Prompt: From the line with "dos softwares desenvolvidos." to the line with "ground truths: exact", retype every line exactly, including those two, and leave out the rest of the data below.

Collected data:
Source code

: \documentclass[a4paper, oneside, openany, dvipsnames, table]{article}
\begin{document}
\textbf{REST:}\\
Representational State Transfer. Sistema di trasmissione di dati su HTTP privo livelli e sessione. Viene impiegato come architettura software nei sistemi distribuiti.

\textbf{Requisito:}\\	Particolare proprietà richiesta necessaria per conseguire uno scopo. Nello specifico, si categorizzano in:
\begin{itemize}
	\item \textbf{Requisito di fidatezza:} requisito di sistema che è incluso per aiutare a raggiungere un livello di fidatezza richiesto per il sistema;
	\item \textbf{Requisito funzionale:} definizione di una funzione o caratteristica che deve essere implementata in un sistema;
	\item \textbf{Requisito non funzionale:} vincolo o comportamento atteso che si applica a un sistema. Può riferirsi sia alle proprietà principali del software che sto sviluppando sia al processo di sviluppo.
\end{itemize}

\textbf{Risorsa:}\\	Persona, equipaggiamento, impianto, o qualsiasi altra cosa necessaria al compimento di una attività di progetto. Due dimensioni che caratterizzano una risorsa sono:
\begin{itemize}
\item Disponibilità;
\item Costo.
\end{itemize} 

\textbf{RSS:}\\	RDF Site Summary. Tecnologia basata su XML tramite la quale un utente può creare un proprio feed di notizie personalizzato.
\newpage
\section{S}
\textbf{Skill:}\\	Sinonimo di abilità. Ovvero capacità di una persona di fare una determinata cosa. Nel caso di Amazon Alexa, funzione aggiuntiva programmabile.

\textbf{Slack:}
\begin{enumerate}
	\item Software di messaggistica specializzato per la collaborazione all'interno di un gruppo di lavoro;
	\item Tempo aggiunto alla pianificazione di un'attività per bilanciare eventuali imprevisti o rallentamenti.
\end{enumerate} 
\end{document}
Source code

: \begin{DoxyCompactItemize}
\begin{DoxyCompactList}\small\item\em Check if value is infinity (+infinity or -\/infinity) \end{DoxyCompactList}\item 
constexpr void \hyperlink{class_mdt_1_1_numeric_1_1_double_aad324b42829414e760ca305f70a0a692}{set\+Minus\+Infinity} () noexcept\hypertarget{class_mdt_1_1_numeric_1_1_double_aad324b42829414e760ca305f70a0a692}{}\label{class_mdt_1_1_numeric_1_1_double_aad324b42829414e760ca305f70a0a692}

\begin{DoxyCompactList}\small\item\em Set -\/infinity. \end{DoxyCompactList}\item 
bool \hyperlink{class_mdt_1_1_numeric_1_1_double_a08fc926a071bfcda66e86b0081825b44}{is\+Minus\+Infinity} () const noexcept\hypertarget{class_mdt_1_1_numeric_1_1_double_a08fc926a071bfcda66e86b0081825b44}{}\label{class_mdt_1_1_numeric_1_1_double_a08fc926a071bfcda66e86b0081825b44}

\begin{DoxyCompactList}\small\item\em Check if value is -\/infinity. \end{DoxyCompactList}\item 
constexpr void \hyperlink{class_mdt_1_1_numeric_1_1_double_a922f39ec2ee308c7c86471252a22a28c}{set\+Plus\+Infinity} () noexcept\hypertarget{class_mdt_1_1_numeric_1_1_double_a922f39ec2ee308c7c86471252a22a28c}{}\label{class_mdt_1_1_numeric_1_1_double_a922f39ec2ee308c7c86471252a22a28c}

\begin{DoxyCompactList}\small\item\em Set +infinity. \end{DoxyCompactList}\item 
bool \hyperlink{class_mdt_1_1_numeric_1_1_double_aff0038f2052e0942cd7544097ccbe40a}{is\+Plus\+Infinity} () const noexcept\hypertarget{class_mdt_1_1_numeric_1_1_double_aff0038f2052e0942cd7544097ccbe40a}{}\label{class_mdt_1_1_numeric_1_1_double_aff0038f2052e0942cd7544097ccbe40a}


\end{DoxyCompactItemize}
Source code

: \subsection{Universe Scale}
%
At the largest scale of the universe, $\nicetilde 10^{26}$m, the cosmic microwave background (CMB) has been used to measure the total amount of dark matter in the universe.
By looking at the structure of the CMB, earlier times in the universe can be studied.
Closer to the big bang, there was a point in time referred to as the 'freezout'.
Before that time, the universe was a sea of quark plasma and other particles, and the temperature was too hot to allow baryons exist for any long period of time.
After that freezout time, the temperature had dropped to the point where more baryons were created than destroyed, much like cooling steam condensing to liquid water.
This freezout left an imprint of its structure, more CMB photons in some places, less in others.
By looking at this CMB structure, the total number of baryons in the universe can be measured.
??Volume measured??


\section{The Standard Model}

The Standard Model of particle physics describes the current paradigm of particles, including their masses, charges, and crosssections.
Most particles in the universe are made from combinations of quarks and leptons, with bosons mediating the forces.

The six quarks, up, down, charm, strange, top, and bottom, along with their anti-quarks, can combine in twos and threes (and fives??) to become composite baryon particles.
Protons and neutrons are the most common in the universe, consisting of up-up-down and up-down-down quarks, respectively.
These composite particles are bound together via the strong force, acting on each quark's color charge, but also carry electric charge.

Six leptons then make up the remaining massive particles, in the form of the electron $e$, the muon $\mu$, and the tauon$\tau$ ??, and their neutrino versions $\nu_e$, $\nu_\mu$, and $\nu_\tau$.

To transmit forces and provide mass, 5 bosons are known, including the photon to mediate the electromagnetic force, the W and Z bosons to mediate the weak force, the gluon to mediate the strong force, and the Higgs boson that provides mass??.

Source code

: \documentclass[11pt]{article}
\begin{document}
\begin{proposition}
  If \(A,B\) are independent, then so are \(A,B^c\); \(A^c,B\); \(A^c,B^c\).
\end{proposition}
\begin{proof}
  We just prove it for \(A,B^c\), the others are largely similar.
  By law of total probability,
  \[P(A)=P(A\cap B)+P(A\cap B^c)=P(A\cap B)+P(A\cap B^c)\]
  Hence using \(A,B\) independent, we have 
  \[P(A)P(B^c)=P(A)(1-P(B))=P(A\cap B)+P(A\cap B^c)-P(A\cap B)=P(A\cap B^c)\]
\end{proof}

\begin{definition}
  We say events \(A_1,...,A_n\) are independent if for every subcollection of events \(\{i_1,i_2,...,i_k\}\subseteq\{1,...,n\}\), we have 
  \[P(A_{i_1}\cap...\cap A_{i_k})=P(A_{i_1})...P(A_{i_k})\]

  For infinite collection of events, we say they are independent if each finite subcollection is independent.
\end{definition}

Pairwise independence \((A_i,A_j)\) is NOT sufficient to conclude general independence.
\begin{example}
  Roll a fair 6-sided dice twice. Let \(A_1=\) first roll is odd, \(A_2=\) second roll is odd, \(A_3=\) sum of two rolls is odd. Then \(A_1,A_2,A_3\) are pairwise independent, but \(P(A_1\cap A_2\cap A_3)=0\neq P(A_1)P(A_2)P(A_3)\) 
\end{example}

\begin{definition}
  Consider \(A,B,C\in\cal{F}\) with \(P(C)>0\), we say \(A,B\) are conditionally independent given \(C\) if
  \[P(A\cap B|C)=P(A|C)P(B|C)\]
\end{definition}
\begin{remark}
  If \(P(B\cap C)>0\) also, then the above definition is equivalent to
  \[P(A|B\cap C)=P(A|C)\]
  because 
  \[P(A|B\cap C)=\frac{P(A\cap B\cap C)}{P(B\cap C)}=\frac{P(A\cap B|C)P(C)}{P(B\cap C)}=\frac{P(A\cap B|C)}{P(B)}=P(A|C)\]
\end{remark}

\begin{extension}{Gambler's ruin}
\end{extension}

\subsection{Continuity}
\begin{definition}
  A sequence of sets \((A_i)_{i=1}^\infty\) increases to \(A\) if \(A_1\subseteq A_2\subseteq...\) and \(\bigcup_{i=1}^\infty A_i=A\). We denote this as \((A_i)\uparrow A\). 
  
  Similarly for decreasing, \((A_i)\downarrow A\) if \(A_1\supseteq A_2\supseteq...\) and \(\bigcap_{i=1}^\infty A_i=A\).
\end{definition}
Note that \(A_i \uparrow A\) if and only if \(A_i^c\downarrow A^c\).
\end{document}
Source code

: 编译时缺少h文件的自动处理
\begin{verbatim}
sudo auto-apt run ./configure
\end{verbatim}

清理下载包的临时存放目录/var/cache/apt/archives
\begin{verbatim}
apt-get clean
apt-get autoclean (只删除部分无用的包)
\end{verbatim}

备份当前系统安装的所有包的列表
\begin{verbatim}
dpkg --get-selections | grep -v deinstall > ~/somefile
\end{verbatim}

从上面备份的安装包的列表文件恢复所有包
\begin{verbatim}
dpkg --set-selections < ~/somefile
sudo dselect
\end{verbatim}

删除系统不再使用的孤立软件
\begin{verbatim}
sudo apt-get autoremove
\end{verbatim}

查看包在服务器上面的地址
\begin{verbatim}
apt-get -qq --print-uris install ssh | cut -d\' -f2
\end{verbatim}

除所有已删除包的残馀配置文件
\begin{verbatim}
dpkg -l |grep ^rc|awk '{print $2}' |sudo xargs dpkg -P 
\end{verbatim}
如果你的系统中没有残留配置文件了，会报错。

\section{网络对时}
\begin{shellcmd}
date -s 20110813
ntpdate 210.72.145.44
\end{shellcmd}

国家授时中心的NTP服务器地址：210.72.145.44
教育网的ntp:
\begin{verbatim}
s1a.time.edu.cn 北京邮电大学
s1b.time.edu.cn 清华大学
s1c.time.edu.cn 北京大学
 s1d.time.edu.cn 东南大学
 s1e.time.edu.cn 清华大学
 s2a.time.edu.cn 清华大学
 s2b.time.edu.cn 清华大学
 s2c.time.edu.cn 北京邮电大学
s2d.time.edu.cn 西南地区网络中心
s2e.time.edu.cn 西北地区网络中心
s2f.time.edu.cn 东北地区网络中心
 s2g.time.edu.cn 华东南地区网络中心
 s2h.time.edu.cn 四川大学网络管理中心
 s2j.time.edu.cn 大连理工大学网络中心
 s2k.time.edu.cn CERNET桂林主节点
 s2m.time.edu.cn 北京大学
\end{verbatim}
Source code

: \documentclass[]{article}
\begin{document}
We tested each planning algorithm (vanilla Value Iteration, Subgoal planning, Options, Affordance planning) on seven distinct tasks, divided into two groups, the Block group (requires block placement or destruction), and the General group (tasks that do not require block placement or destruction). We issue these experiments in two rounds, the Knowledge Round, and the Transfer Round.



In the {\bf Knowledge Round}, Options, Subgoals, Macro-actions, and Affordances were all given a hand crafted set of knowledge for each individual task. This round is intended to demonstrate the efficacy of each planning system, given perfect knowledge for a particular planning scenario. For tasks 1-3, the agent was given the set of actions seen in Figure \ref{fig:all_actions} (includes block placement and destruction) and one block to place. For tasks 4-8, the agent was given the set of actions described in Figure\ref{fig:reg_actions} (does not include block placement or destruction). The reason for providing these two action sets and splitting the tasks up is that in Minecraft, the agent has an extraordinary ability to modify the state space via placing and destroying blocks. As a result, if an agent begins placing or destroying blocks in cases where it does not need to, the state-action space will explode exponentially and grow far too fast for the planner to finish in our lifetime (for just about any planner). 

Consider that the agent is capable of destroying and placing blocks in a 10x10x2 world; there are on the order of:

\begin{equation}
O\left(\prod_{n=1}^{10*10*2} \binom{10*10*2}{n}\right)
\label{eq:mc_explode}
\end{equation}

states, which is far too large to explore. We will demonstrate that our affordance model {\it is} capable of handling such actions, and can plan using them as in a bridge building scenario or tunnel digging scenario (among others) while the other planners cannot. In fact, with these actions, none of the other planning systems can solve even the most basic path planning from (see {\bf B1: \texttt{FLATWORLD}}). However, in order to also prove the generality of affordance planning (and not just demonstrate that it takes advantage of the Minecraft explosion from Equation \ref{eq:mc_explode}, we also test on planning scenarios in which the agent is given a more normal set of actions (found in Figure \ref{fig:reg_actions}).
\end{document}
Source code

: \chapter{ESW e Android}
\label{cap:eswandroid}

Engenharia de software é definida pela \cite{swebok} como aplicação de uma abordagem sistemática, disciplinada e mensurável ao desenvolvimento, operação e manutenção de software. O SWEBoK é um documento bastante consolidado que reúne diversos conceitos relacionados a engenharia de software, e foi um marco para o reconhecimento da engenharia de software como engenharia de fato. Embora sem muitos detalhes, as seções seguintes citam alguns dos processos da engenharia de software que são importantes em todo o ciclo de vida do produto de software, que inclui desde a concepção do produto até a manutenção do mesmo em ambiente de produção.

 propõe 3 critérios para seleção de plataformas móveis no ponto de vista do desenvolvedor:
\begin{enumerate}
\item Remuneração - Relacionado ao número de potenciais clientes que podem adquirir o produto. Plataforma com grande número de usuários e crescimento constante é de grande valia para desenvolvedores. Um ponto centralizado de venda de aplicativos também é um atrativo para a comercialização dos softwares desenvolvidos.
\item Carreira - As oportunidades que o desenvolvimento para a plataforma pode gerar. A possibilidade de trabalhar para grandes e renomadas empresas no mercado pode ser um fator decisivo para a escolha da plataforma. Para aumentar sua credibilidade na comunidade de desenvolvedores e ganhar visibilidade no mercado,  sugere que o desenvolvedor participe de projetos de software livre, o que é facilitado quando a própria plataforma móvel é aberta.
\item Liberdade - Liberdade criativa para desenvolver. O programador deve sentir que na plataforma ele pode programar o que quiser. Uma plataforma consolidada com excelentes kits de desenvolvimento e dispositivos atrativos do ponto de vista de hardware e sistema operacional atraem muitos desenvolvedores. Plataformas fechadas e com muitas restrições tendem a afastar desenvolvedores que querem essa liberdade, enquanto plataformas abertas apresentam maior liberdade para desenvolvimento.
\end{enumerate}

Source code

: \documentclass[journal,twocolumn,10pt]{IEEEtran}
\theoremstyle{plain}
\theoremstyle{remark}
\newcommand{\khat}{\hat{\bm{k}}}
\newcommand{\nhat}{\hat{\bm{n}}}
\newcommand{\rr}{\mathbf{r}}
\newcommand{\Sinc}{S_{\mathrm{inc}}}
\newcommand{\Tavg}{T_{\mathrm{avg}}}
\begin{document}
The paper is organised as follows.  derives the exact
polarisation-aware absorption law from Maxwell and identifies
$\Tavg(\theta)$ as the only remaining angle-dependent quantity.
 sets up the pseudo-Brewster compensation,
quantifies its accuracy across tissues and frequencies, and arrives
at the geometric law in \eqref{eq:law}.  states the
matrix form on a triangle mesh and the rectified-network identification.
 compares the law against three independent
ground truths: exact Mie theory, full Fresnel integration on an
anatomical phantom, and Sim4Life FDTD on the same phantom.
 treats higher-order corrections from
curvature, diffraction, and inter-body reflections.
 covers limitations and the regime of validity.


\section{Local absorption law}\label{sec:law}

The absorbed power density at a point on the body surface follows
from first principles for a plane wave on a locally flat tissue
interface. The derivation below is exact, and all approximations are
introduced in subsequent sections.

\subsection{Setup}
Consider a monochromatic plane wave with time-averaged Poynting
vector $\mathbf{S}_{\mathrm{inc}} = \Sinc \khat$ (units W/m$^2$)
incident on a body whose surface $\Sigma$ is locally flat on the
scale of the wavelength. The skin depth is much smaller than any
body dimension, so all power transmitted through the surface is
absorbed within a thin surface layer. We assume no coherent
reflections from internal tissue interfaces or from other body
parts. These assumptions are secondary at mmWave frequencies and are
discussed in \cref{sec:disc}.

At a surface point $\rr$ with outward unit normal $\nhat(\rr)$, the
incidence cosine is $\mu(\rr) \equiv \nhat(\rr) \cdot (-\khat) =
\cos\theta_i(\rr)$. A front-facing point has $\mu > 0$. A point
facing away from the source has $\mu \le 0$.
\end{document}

Solution for this problem:
\item Remuneração - Relacionado ao número de potenciais clientes que podem adquirir o produto. Plataforma com grande número de usuários e crescimento constante é de grande valia para desenvolvedores. Um ponto centralizado de venda de aplicativos também é um atrativo para a comercialização dos softwares desenvolvidos.
\item Carreira - As oportunidades que o desenvolvimento para a plataforma pode gerar. A possibilidade de trabalhar para grandes e renomadas empresas no mercado pode ser um fator decisivo para a escolha da plataforma. Para aumentar sua credibilidade na comunidade de desenvolvedores e ganhar visibilidade no mercado,  sugere que o desenvolvedor participe de projetos de software livre, o que é facilitado quando a própria plataforma móvel é aberta.
\item Liberdade - Liberdade criativa para desenvolver. O programador deve sentir que na plataforma ele pode programar o que quiser. Uma plataforma consolidada com excelentes kits de desenvolvimento e dispositivos atrativos do ponto de vista de hardware e sistema operacional atraem muitos desenvolvedores. Plataformas fechadas e com muitas restrições tendem a afastar desenvolvedores que querem essa liberdade, enquanto plataformas abertas apresentam maior liberdade para desenvolvimento.
\end{enumerate}

Source code

: \documentclass[journal,twocolumn,10pt]{IEEEtran}
\theoremstyle{plain}
\theoremstyle{remark}
\newcommand{\khat}{\hat{\bm{k}}}
\newcommand{\nhat}{\hat{\bm{n}}}
\newcommand{\rr}{\mathbf{r}}
\newcommand{\Sinc}{S_{\mathrm{inc}}}
\newcommand{\Tavg}{T_{\mathrm{avg}}}
\begin{document}
The paper is organised as follows.  derives the exact
polarisation-aware absorption law from Maxwell and identifies
$\Tavg(\theta)$ as the only remaining angle-dependent quantity.
 sets up the pseudo-Brewster compensation,
quantifies its accuracy across tissues and frequencies, and arrives
at the geometric law in \eqref{eq:law}.  states the
matrix form on a triangle mesh and the rectified-network identification.
 compares the law against three independent
ground truths: exact Mie theory, full Fresnel integration on an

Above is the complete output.